社会保険労務士川口正倫のブログ

横浜市の社会保険労務士事務所に勤務する社会保険労務士のブログ

【配転】コナミデジタルエンタテイメント事件(東京高判平23.12.27労判1042号15頁)

コナミデジタルエンタテイメント事件(東京高判平23.12.27労判1042号15頁)

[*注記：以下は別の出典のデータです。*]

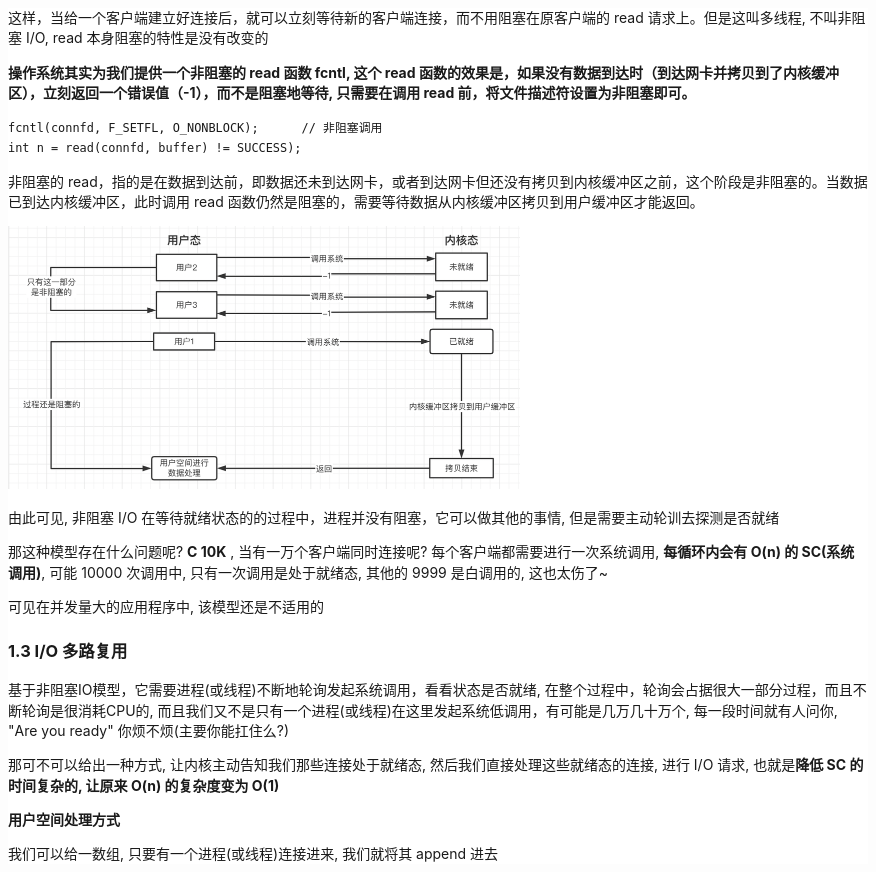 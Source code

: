 这样，当给一个客户端建立好连接后，就可以立刻等待新的客户端连接，而不用阻塞在原客户端的 read 请求上。但是这叫多线程, 不叫非阻塞 I/O, read 本身阻塞的特性是没有改变的

**操作系统其实为我们提供一个非阻塞的 read 函数 fcntl, 这个 read 函数的效果是，如果没有数据到达时（到达网卡并拷贝到了内核缓冲区），立刻返回一个错误值（-1），而不是阻塞地等待, 只需要在调用 read 前，将文件描述符设置为非阻塞即可。**  

```
fcntl(connfd, F_SETFL, O_NONBLOCK);      // 非阻塞调用
int n = read(connfd, buffer) != SUCCESS);
```

非阻塞的 read，指的是在数据到达前，即数据还未到达网卡，或者到达网卡但还没有拷贝到内核缓冲区之前，这个阶段是非阻塞的。当数据已到达内核缓冲区，此时调用 read 函数仍然是阻塞的，需要等待数据从内核缓冲区拷贝到用户缓冲区才能返回。

<img src="assets/image-20220516154026566.png" alt="image-20220516154026566" style="zoom:50%;" />

由此可见, 非阻塞 I/O 在等待就绪状态的的过程中，进程并没有阻塞，它可以做其他的事情, 但是需要主动轮训去探测是否就绪

那这种模型存在什么问题呢? **C 10K** , 当有一万个客户端同时连接呢? 每个客户端都需要进行一次系统调用, **每循环内会有 O(n) 的 SC(系统调用)**, 可能 10000 次调用中, 只有一次调用是处于就绪态, 其他的 9999 是白调用的, 这也太伤了~

可见在并发量大的应用程序中, 该模型还是不适用的

### 1.3 I/O 多路复用

基于非阻塞IO模型，它需要进程(或线程)不断地轮询发起系统调用，看看状态是否就绪, 在整个过程中，轮询会占据很大一部分过程，而且不断轮询是很消耗CPU的, 而且我们又不是只有一个进程(或线程)在这里发起系统低调用，有可能是几万几十万个, 每一段时间就有人问你, "Are you ready" 你烦不烦(主要你能扛住么?)

那可不可以给出一种方式, 让内核主动告知我们那些连接处于就绪态, 然后我们直接处理这些就绪态的连接, 进行 I/O 请求, 也就是**降低 SC 的时间复杂的, 让原来 O(n) 的复杂度变为 O(1)**

**用户空间处理方式**

我们可以给一数组, 只要有一个进程(或线程)连接进来, 我们就将其 append 进去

参照法条 : 憲法14条、労働基準法3条、労働基準法4条、育児・介護休業法10条、男女雇用機会均等法9条
裁判年月日: 2011年3月17日
裁判所名 : 東京地
裁判形式 : 判決
事件番号 : 平成21(ワ)20155

1.事件の概要

Xは、平成8年10月に電子応用機器関連のソフトウェア、ハードウェア及び電子部品の研究、制作、製造並びに販売等の事業を営む訴外A社に入社し、事業譲渡に伴い平成18年3月にY社した。Xは、平成19年10月にY社のライセンス部に配置替えとなり、海外ライセンス業務に従事した。Xは、長女出産のために平成20年7月中旬から9月まで産前産後休業し、10月から育児休業を取得し、平成21年4月からライセンス部に復職した。
Y社の人事制度は、「役割グレード」制によるものとされ、育成が重視されるAクラス、マネジメントによる貢献が重視されるB~Eクラス等があった。賃金体系は年俸制であり、年俸額は、役割報酬(その額は役割グレードに連動する報酬グレードに応じて決定)、成果報酬(前年4月~本年3月の成績査定により決定)、調整報酬(年俸の激変緩和、移行措置等に応じて支給)によるものとされていた。
Y社は、平成21年4月に復職したXを、海外ライセンス業務から国内ライセンス業務に配置換えし、役割グレードを引き下げ、年俸額を休業前の640万円(役割報酬550万円、成果報酬90万円)から520万円(役割報酬500万円、成果報酬0円、調整報酬20万円)に引き下げた。
Xは、平成21年6月、Y社に対し、減法前後の賃金の差額請求等を求めて提訴し、平成22年2月にY社を退職した。
1審は、担当変更、役割グレード引き下げ措置、役割報酬減額はY社の人事権を濫用したものということはできないが、成果報酬ゼロ査定は成果報酬の査定に係る裁量権を濫用したものと判断し、Y社に対し、成果報酬不支給行為による慰謝料30万円等の支払を命じ、その他の請求を棄却した。これに対して、Xが控訴したのが本件である。

2.判決の概要

Y社がXの職場復帰に伴い、平成21年6月16日以降のXの役割グレードをB-1からA-9に引き下げ、その役割報酬を550万円から500万円に減給させるとともに、同日以降の成果報酬をゼロと査定して、Xの年俸を、産休、育休等の取得前の合計640万円から復帰後は合計520万円に引き下げたことは、違法であると判断する。本件担当変更は、業務上の必要性に基づいて・・・(中略)人事上の権限の行使として行われたものということができ、本件復職に際してXに充てる業務の選択の観点からみても、不合理な点は見いだせない、他に・・・(中略)人事権を濫用したものと評価し得る特段の事情は認められないことからすると、本件担当変更自体ともってXの人事権を濫用したものということはできない。
しかし、役割報酬の引下げは、労働者にとって最も重要な労働条件の1つである賃金額を不利益に変更するものであるから、就業規則や年俸規程に明示的な根拠もなく、労働者の個別の同意もないまま、使用者の一方的な行為によって行うことは許されないというべきであり、そして、役割グレードの変更についても、そのような役割報酬の減額と連動するものとして行われるものである以上、労働者の個別の同意を得ることなく、使用者の一方的な行為によって行うことは、同じく許されないというべきであり、それが担当職務の変更を伴うものであっても、人事権の濫用として許されないというべきである。
担当業務の変更に伴って役割グレードがB-1からA-9へ変更され、それに連動する形で報酬グレードが6から5-1に変更されて、その役割報酬が年550万円から年500万円に減額されたものであるから、そのような大幅な報酬の減額を伴う役割グレードの変更を、就業規則や年俸規程に明示的な根拠もなく、個々の労働者の同意を必要とせず、使用者であるY社の一存で行うことができるとすることは、労使双方の対等性を損なうものとして許容することができないと解すべきである。

3.解説

第1段落は、1審引用して担当変更自体については人事権の濫用を認めなかったが、これにともない役割報酬を減額させたことについては、重要な労働条件の1つである賃金額を不利益に変更するものであるから、就業規則や年俸規程に明示的な根拠もなく、労働者の個別の同意もないまま、使用者の一方的な行為によって行うことは許されないず、人事権の濫用であると判断された。
逆にいえば、役割報酬を減額させた分を調整報酬に振り替える等により、報酬を減額させなければ、本件担当変更は人事権の濫用とはされなかったであろう。